Before the global pandemic, Covid-19, financial experts advised to prioritize paying off their debts first. However, following the spike in jobless folks and the current inflation, now the focus has been shifted to savings.
It is more vital than ever to have your own savings account. Although professionals advise that you stash between three and six months’ expenses in your savings account, having around $1,000 saved is the best place to start.
However, it is hard to know which goals to start working on first if you have a huge debt to settle and little savings in your bank account. With the help of a trustworthy lending network, you can find better options to borrow money and settle your debts.
Fortunately, your credit score can still be in good shape, provided you make a maximum payment right on time. Plus, savings in your account can be prepared for all your financial requirements.
But credit cards have a higher interest rate out of all credit products. So if you choose to stop prioritizing paying off loan balances so you may instead pad your nest egg, you can end up paying a lot of cash in the end. One solution for this is to opt for debt consolidation through personal loans.
What Debt Consolidation Is
It refers to combining more than just one debt responsibility into new loans with favorable term structures, like tenure and low-interest rates.
Well, debt consolidation by debt collectors in Singapore offers the simplest way to deal with debts by rolling several debt accounts into just one. You may consolidate a student loan, unsecured personal loan, and credit card debts, to name a few.
How It Works
Say, for instance, you have three different cards with a debt of $3,000 each and a personal loan of $5,000. It is likely that all these debts have different interest rates, due dates, and repayment amounts. This makes it a great challenge to be on top of all those debts.
In order to ease this financial situation, you will have to consider consolidating all your debts into just one personal loan. With this, you will only have one set of recurring payments with also one interest rate.
If interest rates on your personal loan are lower compared to existing debts, this can as well help you reduce your debt in general.
If you need ways to consolidate your debt, then there are a few products, which might enable you to achieve your goal.
However, for each, you will need to keep a few things in your mind before you move forward. One common type of debt consolidation is a credit card balance transfer. Most companies provide 0% so as to invite customers to consolidate their credit card debts into one. Apart from credit card balance transfer, other types of debt consolidation loans are:
- Home equity loan
- Debt consolidation loan
- Student loan consolidation
Risks of Consolidating Loans
Consolidation of debts may provide several financial benefits. But it may have downsides to be aware of.
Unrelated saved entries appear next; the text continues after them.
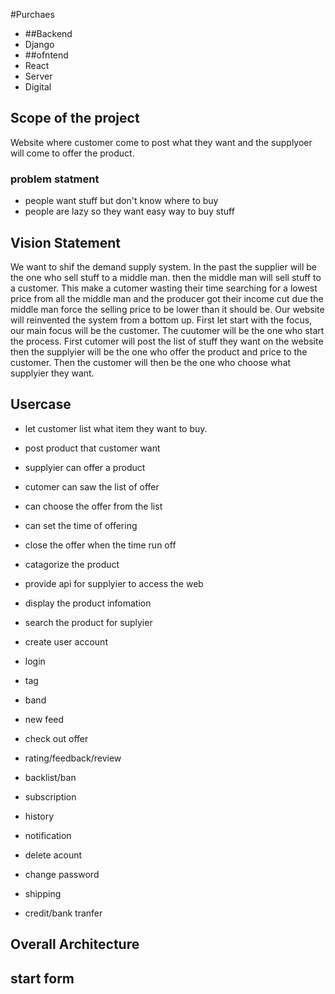 #Purchaes

- ##Backend
 - Django 
- ##ofntend
 - React
- Server
 - Digital 
 
## Scope of the project
 Website where customer come to post what they want and the supplyoer will come to offer the product.

### problem statment
 - people want stuff but don't know where to buy
 - people are lazy so they want easy way to buy stuff

## Vision Statement
 We want to shif the demand supply system. In the past the supplier will be the one who sell stuff to a middle man. then the middle man will sell stuff to a customer. This make a cutomer wasting their time searching for a lowest price from all the middle man and the producer got their income cut due the middle man force the selling price to be lower than it should be. Our website will reinvented the system from a bottom up. First let start with the focus, our main focus will be the customer. The cuutomer will be the one who start the process. First cutomer will post the list of stuff they want on the website then the supplyier will be the one who offer the product and price to the customer. Then the customer will then be the one who choose what supplyier they want.
## Usercase
 - let customer list what item they want to buy.
 - post product that customer want
 - supplyier can offer a product
 - cutomer can saw the list of offer
 - can choose the offer from the list
 - can set the time of offering
 - close the offer when the time run off
 - catagorize the product
 - provide api for supplyier to access the web
 - display the product infomation
 - search the product for suplyier
 - create user account
 - login
 - tag
 - band 
 - new feed
 - check out offer
 - rating/feedback/review
 - backlist/ban
 - subscription
 
 - history
 - notification
 - delete acount
 - change password
 - shipping
 - credit/bank tranfer
## Overall Architecture 

## start form
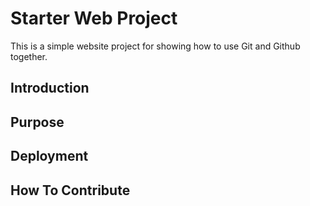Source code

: # Starter Web Project 

This is a simple website project for showing how to use Git and Github together.

## Introduction

## Purpose

## Deployment

## How To Contribute

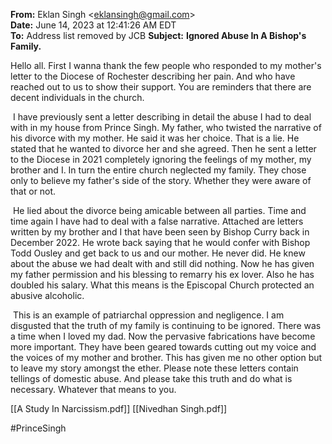 **From:** Eklan Singh <[eklansingh@gmail.com](mailto:eklansingh@gmail.com)>  
**Date:** June 14, 2023 at 12:41:26 AM EDT  
**To:** Address list removed by JCB
**Subject:** **Ignored Abuse In A Bishop's Family.**

Hello all. First I wanna thank the few people who responded to my mother's letter to the Diocese of Rochester describing her pain. And who have reached out to us to show their support. You are reminders that there are decent individuals in the church. 

 I have previously sent a letter describing in detail the abuse I had to deal with in my house from Prince Singh. My father, who twisted the narrative of his divorce with my mother. He said it was her choice. That is a lie. He stated that he wanted to divorce her and she agreed. Then he sent a letter to the Diocese in 2021 completely ignoring the feelings of my mother, my brother and I. In turn the entire church neglected my family. They chose only to believe my father's side of the story. Whether they were aware of that or not.

 He lied about the divorce being amicable between all parties. Time and time again I have had to deal with a false narrative. Attached are letters written by my brother and I that have been seen by Bishop Curry back in December 2022. He wrote back saying that he would confer with Bishop Todd Ousley and get back to us and our mother. He never did. He knew about the abuse we had dealt with and still did nothing. Now he has given my father permission and his blessing to remarry his ex lover. Also he has doubled his salary. What this means is the Episcopal Church protected an abusive alcoholic. 

 This is an example of patriarchal oppression and negligence. I am disgusted that the truth of my family is continuing to be ignored. There was a time when I loved my dad. Now the pervasive fabrications have become more important. They have been geared towards cutting out my voice and the voices of my mother and brother. This has given me no other option but to leave my story amongst the ether. Please note these letters contain tellings of domestic abuse. And please take this truth and do what is necessary. Whatever that means to you.

[[A Study In Narcissism.pdf]]
[[Nivedhan Singh.pdf]]

#PrinceSingh
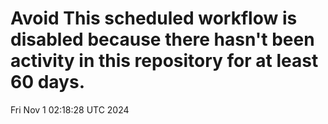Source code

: # Avoid This scheduled workflow is disabled because there hasn't been activity in this repository for at least 60 days.
Fri Nov  1 02:18:28 UTC 2024
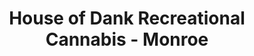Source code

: ---
title: "House of Dank Recreational Cannabis - Monroe"
url: /monroe/house-of-dank-recreational-cannabis-monroe/
shop: cannabis
---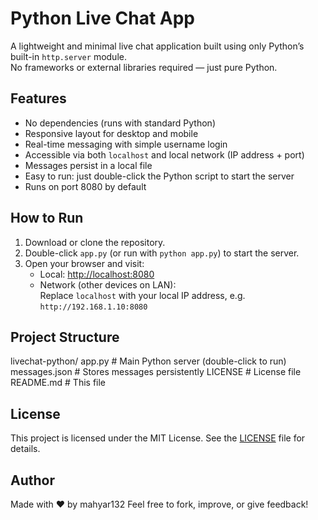 # Python Live Chat App

A lightweight and minimal live chat application built using only Python’s built-in `http.server` module.  
No frameworks or external libraries required — just pure Python.

## Features

- No dependencies (runs with standard Python)  
- Responsive layout for desktop and mobile  
- Real-time messaging with simple username login  
- Accessible via both `localhost` and local network (IP address + port)  
- Messages persist in a local file  
- Easy to run: just double-click the Python script to start the server  
- Runs on port 8080 by default

## How to Run

1. Download or clone the repository.  
2. Double-click `app.py` (or run with `python app.py`) to start the server.  
3. Open your browser and visit:  
   - Local: [http://localhost:8080](http://localhost:8080)  
   - Network (other devices on LAN):  
     Replace `localhost` with your local IP address, e.g. `http://192.168.1.10:8080`

## Project Structure

livechat-python/
app.py # Main Python server (double-click to run)
messages.json # Stores messages persistently
LICENSE # License file
README.md # This file


## License

This project is licensed under the MIT License. See the [LICENSE](LICENSE) file for details.

## Author

Made with ❤️ by mahyar132
Feel free to fork, improve, or give feedback!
For one, your credit score will take a minor hit if you take new loans. This may affect the way you qualify for other loans.
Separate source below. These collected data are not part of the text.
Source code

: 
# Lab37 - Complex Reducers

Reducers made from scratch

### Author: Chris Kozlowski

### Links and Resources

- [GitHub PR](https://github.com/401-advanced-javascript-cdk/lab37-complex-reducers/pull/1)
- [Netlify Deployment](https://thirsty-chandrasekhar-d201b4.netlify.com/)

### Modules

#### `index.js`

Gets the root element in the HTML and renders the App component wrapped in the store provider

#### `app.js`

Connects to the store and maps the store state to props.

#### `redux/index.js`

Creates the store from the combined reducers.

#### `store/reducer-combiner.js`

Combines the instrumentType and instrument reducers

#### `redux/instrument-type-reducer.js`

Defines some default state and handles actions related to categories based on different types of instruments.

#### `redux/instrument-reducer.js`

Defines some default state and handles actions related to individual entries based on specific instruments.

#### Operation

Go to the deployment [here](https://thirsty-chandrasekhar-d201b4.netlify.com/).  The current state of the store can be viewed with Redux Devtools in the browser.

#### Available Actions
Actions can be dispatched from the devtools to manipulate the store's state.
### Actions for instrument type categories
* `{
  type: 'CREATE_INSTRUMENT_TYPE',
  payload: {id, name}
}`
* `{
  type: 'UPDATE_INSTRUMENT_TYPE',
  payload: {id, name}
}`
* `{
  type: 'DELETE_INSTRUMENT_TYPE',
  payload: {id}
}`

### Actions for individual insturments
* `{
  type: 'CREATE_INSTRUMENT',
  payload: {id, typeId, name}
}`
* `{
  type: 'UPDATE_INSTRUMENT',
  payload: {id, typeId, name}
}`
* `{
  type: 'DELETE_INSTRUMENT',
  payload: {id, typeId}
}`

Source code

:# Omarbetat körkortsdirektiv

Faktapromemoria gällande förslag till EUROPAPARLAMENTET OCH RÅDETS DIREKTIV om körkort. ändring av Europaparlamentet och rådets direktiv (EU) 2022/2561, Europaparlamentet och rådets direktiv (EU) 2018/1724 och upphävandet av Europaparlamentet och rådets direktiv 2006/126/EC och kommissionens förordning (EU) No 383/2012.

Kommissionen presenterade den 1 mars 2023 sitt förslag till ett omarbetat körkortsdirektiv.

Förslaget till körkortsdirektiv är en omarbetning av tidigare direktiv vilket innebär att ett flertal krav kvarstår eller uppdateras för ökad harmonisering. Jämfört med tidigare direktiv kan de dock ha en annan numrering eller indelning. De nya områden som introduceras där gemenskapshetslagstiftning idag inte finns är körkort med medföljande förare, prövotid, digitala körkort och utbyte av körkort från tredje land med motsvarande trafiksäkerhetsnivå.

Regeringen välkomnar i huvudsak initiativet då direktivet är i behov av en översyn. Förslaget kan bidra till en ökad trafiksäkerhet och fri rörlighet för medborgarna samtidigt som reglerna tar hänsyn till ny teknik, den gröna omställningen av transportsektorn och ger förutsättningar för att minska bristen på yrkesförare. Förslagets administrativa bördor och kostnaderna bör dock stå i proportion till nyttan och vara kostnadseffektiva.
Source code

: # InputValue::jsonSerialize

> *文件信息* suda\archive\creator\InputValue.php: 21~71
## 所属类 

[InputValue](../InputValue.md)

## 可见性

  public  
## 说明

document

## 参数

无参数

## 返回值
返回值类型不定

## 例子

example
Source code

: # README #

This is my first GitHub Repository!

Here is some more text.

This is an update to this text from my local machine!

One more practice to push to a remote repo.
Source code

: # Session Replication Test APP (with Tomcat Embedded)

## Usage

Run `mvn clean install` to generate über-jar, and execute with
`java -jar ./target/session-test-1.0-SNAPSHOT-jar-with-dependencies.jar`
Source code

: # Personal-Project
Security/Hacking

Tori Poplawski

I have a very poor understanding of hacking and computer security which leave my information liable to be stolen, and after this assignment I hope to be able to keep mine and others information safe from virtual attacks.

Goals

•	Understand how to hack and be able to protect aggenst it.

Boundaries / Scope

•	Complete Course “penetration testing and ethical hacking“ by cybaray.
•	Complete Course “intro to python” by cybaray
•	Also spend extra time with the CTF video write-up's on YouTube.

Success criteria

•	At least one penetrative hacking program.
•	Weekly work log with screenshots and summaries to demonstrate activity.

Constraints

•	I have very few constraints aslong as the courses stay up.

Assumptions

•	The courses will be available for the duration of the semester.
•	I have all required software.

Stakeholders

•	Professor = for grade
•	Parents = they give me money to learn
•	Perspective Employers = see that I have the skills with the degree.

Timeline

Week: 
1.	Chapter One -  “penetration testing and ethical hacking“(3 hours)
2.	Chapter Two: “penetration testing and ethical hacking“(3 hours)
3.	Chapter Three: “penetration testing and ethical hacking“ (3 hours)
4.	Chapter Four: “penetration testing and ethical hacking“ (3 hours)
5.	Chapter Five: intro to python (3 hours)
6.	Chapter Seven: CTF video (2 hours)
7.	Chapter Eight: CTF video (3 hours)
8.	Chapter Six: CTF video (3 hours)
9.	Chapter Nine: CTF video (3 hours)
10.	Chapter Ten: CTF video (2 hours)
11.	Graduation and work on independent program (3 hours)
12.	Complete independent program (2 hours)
Based on the way you consolidate your debts, you may also risk to pay more cash in interest. For instance, if you take a new loan with a lower monthly payment but has a higher interest rate and a longer period for repayment, it is likely that you will pay more cash on interest.
So ensure the consolidation saves you cash and that the upfront cost doesn’t affect your capability to make payments on time.
When Consolidation of Debts Don’t Work
While there are clear advantages that come with consolidating loans to pay all credit card debts, there are circumstances where it may not be a perfect fit. These situations may include the following:
- When you don’t have too many debts
- When you have poor or fair credit
- When you’re not planning to change your spending habit
Why Debt Consolidation is a Great Idea
Whether or not consolidation of debts is a great idea solely depends on several aspects. These may include the lenders you qualify for and what you want to achieve.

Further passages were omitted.